Shostack + Friends Blog Archive

 

Three on Information Sharing

The New York Times has a story, “Teaching the Police to Stay a Step Ahead of Car Theft:”

The police have traditionally kept such conversations quiet, fearing they could tip off aspiring thieves. Mr. Bender’s mission is to bring investigators into the digital age and get them to share information, just as their adversaries are doing on Web sites, message boards and forums like YouTube, where dozens of videos show off car-hacking and street-racing techniques.

“I don’t think there is anything we talk about at the seminars that isn’t on the Internet, being discussed by the other side,” Mr.

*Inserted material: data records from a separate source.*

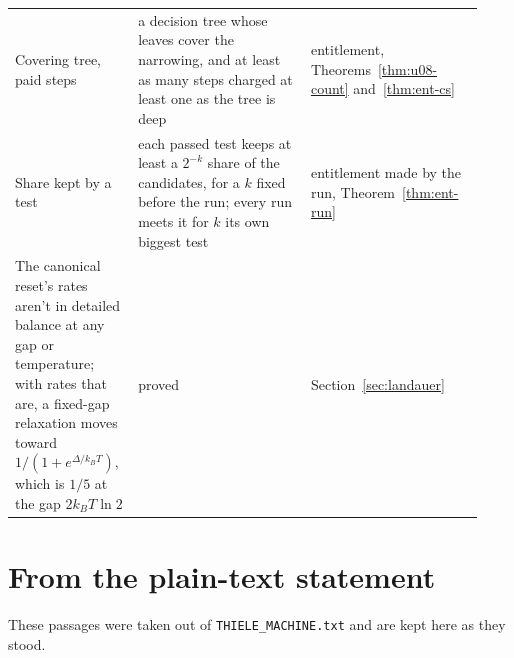 \documentclass[11pt,twoside]{article}
\theoremstyle{thielethm}
\theoremstyle{thieledef}
\theoremstyle{thieledef}
\theoremstyle{thieledef}
\theoremstyle{thielethm}
\theoremstyle{thieleobs}
\theoremstyle{thielethm}
\begin{document}
\begin{longtable}{@{}>{\raggedright\arraybackslash}p{0.242\linewidth}>{\raggedright\arraybackslash}p{0.344\linewidth}>{\raggedright\arraybackslash}p{0.344\linewidth}@{}}
Covering tree, paid steps & a decision tree whose leaves cover the narrowing, and at least as many steps charged at least one as the tree is deep & entitlement, Theorems~\ref{thm:u08-count} and~\ref{thm:ent-cs} \\
Share kept by a test & each passed test keeps at least a $2^{-k}$ share of the candidates, for a $k$ fixed before the run; every run meets it for $k$ its own biggest test & entitlement made by the run, Theorem~\ref{thm:ent-run} \\
The canonical reset's rates aren't in detailed balance at any gap or temperature; with rates that are, a fixed-gap relaxation moves toward $1/(1 + e^{\Delta/k_B T})$, which is $1/5$ at the gap $2 k_B T \ln 2$ & proved  & Section~\ref{sec:landauer} \\
\end{longtable}
\endgroup

\section{From the plain-text statement}

These passages were taken out of \texttt{THIELE\_MACHINE.txt} and are kept here as they stood.
\end{document}
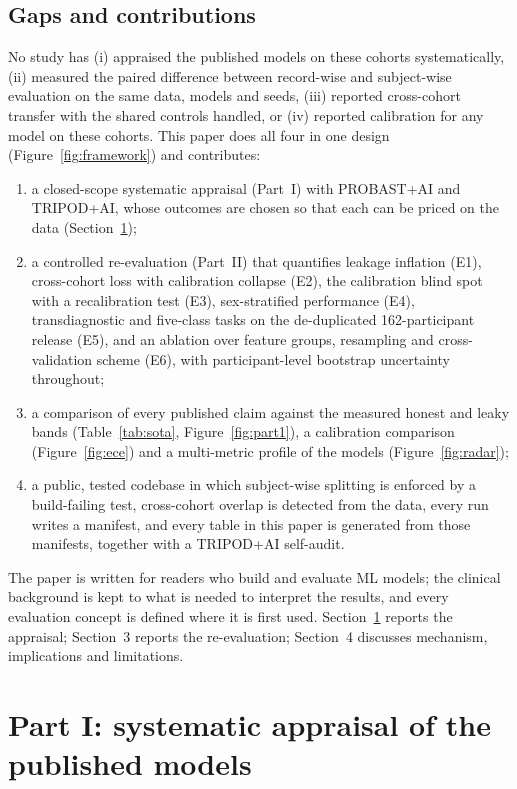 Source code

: \documentclass[11pt,a4paper]{article}
\begin{document}
\subsection{Gaps and contributions}
No study has (i) appraised the published models on these cohorts systematically, (ii) measured the
paired difference between record-wise and subject-wise evaluation on the same data, models and
seeds, (iii) reported cross-cohort transfer with the shared controls handled, or (iv) reported
calibration for any model on these cohorts. This paper does all four in one design
(Figure~\ref{fig:framework}) and contributes:
\begin{enumerate}[nosep]
\item a closed-scope systematic appraisal (Part~I) with PROBAST+AI and TRIPOD+AI, whose outcomes
are chosen so that each can be priced on the data (Section~\ref{sec:part1});
\item a controlled re-evaluation (Part~II) that quantifies leakage inflation (E1), cross-cohort
loss with calibration collapse (E2), the calibration blind spot with a recalibration test (E3),
sex-stratified performance (E4), transdiagnostic and five-class tasks on the de-duplicated
162-participant release (E5), and an ablation over feature groups, resampling and
cross-validation scheme (E6), with participant-level bootstrap uncertainty throughout;
\item a comparison of every published claim against the measured honest and leaky bands
(Table~\ref{tab:sota}, Figure~\ref{fig:part1}), a calibration comparison (Figure~\ref{fig:ece})
and a multi-metric profile of the models (Figure~\ref{fig:radar});
\item a public, tested codebase in which subject-wise splitting is enforced by a build-failing
test, cross-cohort overlap is detected from the data, every run writes a manifest, and every table
in this paper is generated from those manifests, together with a TRIPOD+AI self-audit.
\end{enumerate}
The paper is written for readers who build and evaluate ML models; the clinical background is kept
to what is needed to interpret the results, and every evaluation concept is defined where it is
first used. Section~\ref{sec:part1} reports the appraisal; Section~3 reports the re-evaluation;
Section~4 discusses mechanism, implications and limitations.



\section{Part I: systematic appraisal of the published models}\label{sec:part1}
\end{document}
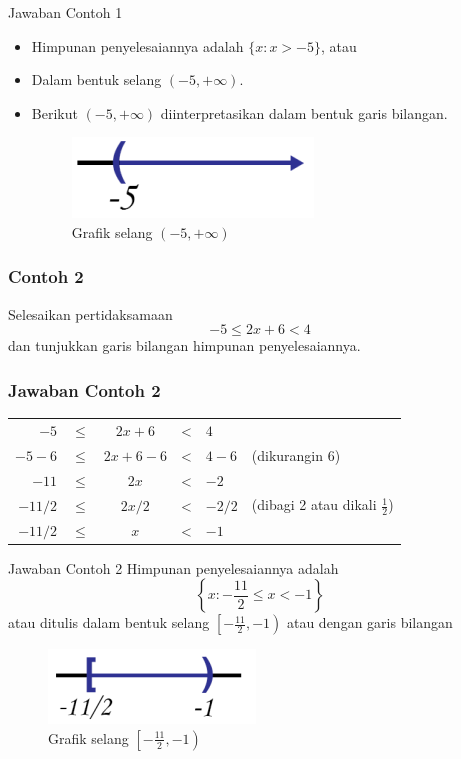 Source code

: \documentclass[pdflatex,compress,mathserif]{beamer}
\begin{document}
		\begin{frame}{Jawaban Contoh 1}
			\begin{itemize}
				\item Himpunan penyelesaiannya adalah $ \{ x : x > -5 \} $, atau \item Dalam bentuk selang $ (-5,+\infty) $.
				\item Berikut $ (-5,+\infty) $ diinterpretasikan dalam bentuk garis bilangan.
				\begin{figure}
					\centering
					\includegraphics[width=0.3\linewidth]{pict/11}
					\caption{Grafik selang $(-5,+\infty)$}
					\label{fig:11}
				\end{figure}
			\end{itemize}
		\end{frame}
		
		\begin{frame}
			\frametitle{Contoh 2}
			Selesaikan pertidaksamaan
			\begin{equation*}
				-5 \leq 2x + 6 < 4
			\end{equation*}
			dan tunjukkan garis bilangan himpunan penyelesaiannya.
		\end{frame}
	
		\begin{frame}
			\frametitle{Jawaban Contoh 2}
			\begin{tabular}{rcccll}
				$ -5 $ & $\leq$ & $ 2x + 6 $ & < & $ 4 $ &  \\
				$ -5-6 $ & $\leq$ & $ 2x + 6 - 6 $ & < & $ 4 - 6 $ & (dikurangin 6) \\
				$ -11 $ & $\leq$ & $ 2x $ & < & $ -2 $ & \\
				$-11/2$ & $\leq$ & $2x/2$ & < & $-2/2$ & (dibagi 2 atau dikali $\frac{1}{2}$)\\
				$ -11/2 $ & $\leq$ & $ x $ & < & $ -1 $ &  \\
			\end{tabular}
		\end{frame}
		
		\begin{frame}{Jawaban Contoh 2}
			Himpunan penyelesaiannya adalah
			\begin{equation*}
				\left\{ x:-\frac{11}{2} \leq x < -1 \right\}
			\end{equation*}
			atau ditulis dalam bentuk selang $ \left[ -\frac{11}{2}, -1 \right) $ atau dengan garis bilangan
			\begin{figure}
				\centering
				\includegraphics[width=0.3\linewidth]{pict/12}
				\caption{Grafik selang $ \left[ -\frac{11}{2}, -1 \right) $ }
				\label{fig:12}
			\end{figure}
		\end{frame}
		
\end{document}
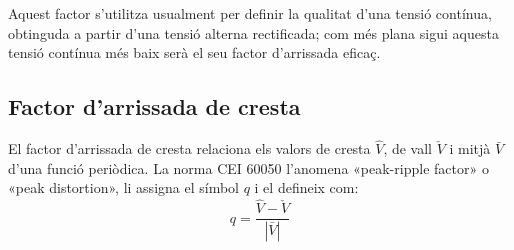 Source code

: Aquest factor s'utilitza usualment per definir la qualitat d'una
tensió contínua, obtinguda a partir  d'una tensió alterna rectificada; com més
plana sigui aquesta tensió contínua més baix serà el seu factor
d'arrissada eficaç.

\subsection{Factor d'arrissada de cresta}

El factor d'arrissada de cresta relaciona els valors de cresta $\hat{V}$, de vall $\check{V}$  i mitjà $\bar{V}$
 d'una funció periòdica. La norma CEI 60050 l'anomena «peak-ripple factor» o «peak distortion», li assigna el símbol $q$ i el defineix com:
\begin{equation}
    q = \frac{\hat{V} - \check{V}}{|\bar{V}|}
\end{equation}

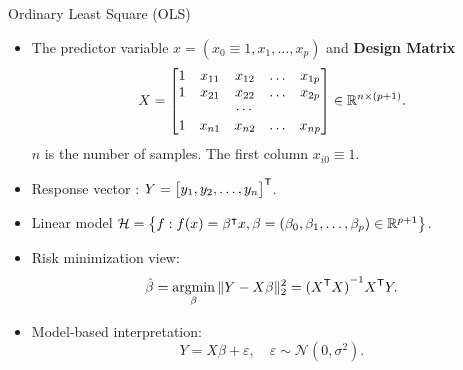 \documentclass[english,handout]{beamer}
\theoremstyle{definition}
\begin{document}




 
\begin{frame}{Ordinary Least Square (OLS)}


  \begin{itemize}

\item 
 The predictor variable 
$x=(x_0\equiv 1, x_1,\ldots,x_p)$ and 
{\bf Design Matrix}
\[
X=\begin{bmatrix}
 1 & x_{11} & x_{12} & \ldots  &x_{1p}  \\
 1 & x_{21} & x_{22} & \ldots &x_{2p}  \\
 &&\cdots& &\\
 1 & x_{n1} & x_{n2} & \ldots &x_{np}  \\
\end{bmatrix}\in {\mathbb{R}}^{n\times (p+1)}.
\]
$n$ is the number of samples.
The first column $x_{i0}\equiv 1$.
\item Response vector :
$Y =\begin{bmatrix}  y_1, y_2, \ldots,y_n\end{bmatrix}^{\textsf{T}}$.
\par 
 
\item   Linear model  $\mathcal{H} = \left\{f: f(x) = \beta^\intercal x, \beta
=(\beta_0,\beta_1,\ldots, \beta_p)\in {\mathbb{R}}^{p+1} \right\}$.

    \item Risk minimization view:
      \[
        \hat{\beta} = \argmin_\beta \|Y - {  X} \beta\|_2^2
        = {({  X}^\tr {  X})}^{-1} {  X}^\tr Y.
      \]

    \item Model-based interpretation:      \[
        Y =  X\beta + \varepsilon, \quad
        \varepsilon \sim \mathcal{N}(0, \sigma^2 ).
      \]
         \end{itemize}
\end{frame}
\end{document}
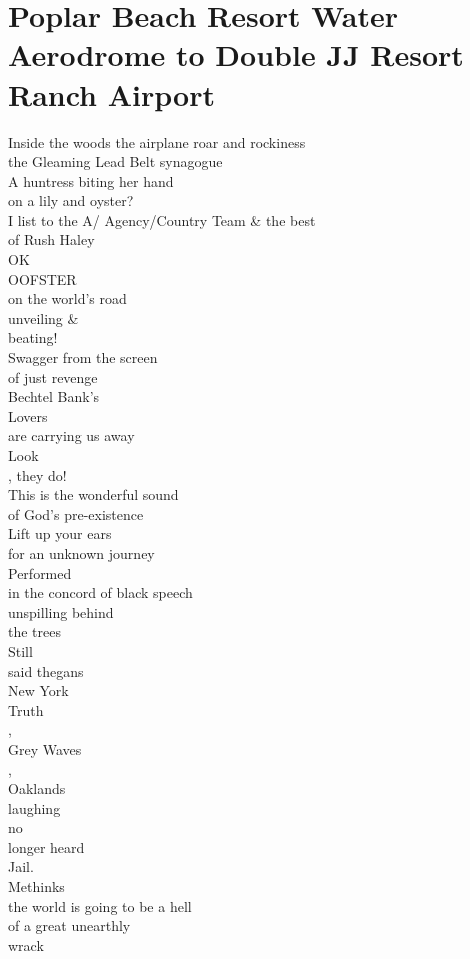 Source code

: \documentclass[smalldemyvopaper,11pt,twoside,onecolumn,openright,extrafontsizes]{memoir}
\begin{document}
\chapter{Poplar Beach Resort Water Aerodrome to Double JJ Resort Ranch Airport}
Inside the woods  the airplane roar and rockiness
\\the Gleaming Lead Belt synagogue
\\A huntress biting her hand
\\on a lily and oyster?
\\I list to the A/ Agency/Country Team \& the best
\\of Rush Haley
\\OK
\\OOFSTER
\\on the world's road
\\unveiling \&
\\beating!
\\Swagger from the screen
\\of just revenge
\\Bechtel Bank's
\\Lovers
\\are carrying us away
\\Look
\\, they do!
\\This is the wonderful sound
\\of God's pre-existence
\\Lift up your ears
\\for an unknown journey
\\Performed
\\in the concord of black speech
\\unspilling behind
\\the trees
\\Still
\\said thegans
\\New York
\\Truth
\\,
\\Grey Waves
\\,
\\Oaklands
\\laughing
\\no
\\longer heard
\\Jail.
\\Methinks
\\the world is going to be a hell
\\of a great unearthly
\\wrack
\end{document}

Bender said. “In the past, we have only been keeping information from ourselves.”

NPR has a story about the National Counter Terrorism Center, “Absences at Intel Center Raise Questions:”

“I think essentially, it boiled down to the amount of information-sharing that’s needed to go forth in order to defend the homeland,” Cunningham said. “So that was what was lacking.”

A second military official, who requested anonymity while discussing intelligence matters, said: “The priority was to make sure our commanders were receiving the intelligence they needed. That wasn’t happening.”

Me, I thought it was just the ISACs that didn’t share information.

Finally, Ken Belva discusses a personally discovered issue in “Exclusive: Tribeca Film Festival Discloses Ticket Holder Information” [link to http://www.bloginfosec.com/?p=196 no longer works]:

The voicemail was from a gentleman named Mark who saw my billing information on his screen and called me to tell me my information was disclosed to him. He also told me to monitor my Amex card. He took note that my AmEx account number was not disclosed to him. And, one should note other people’s AmEx numbers were not disclosed to me either, as represented in the two images posted on my site.

You might think it’s a trend or something.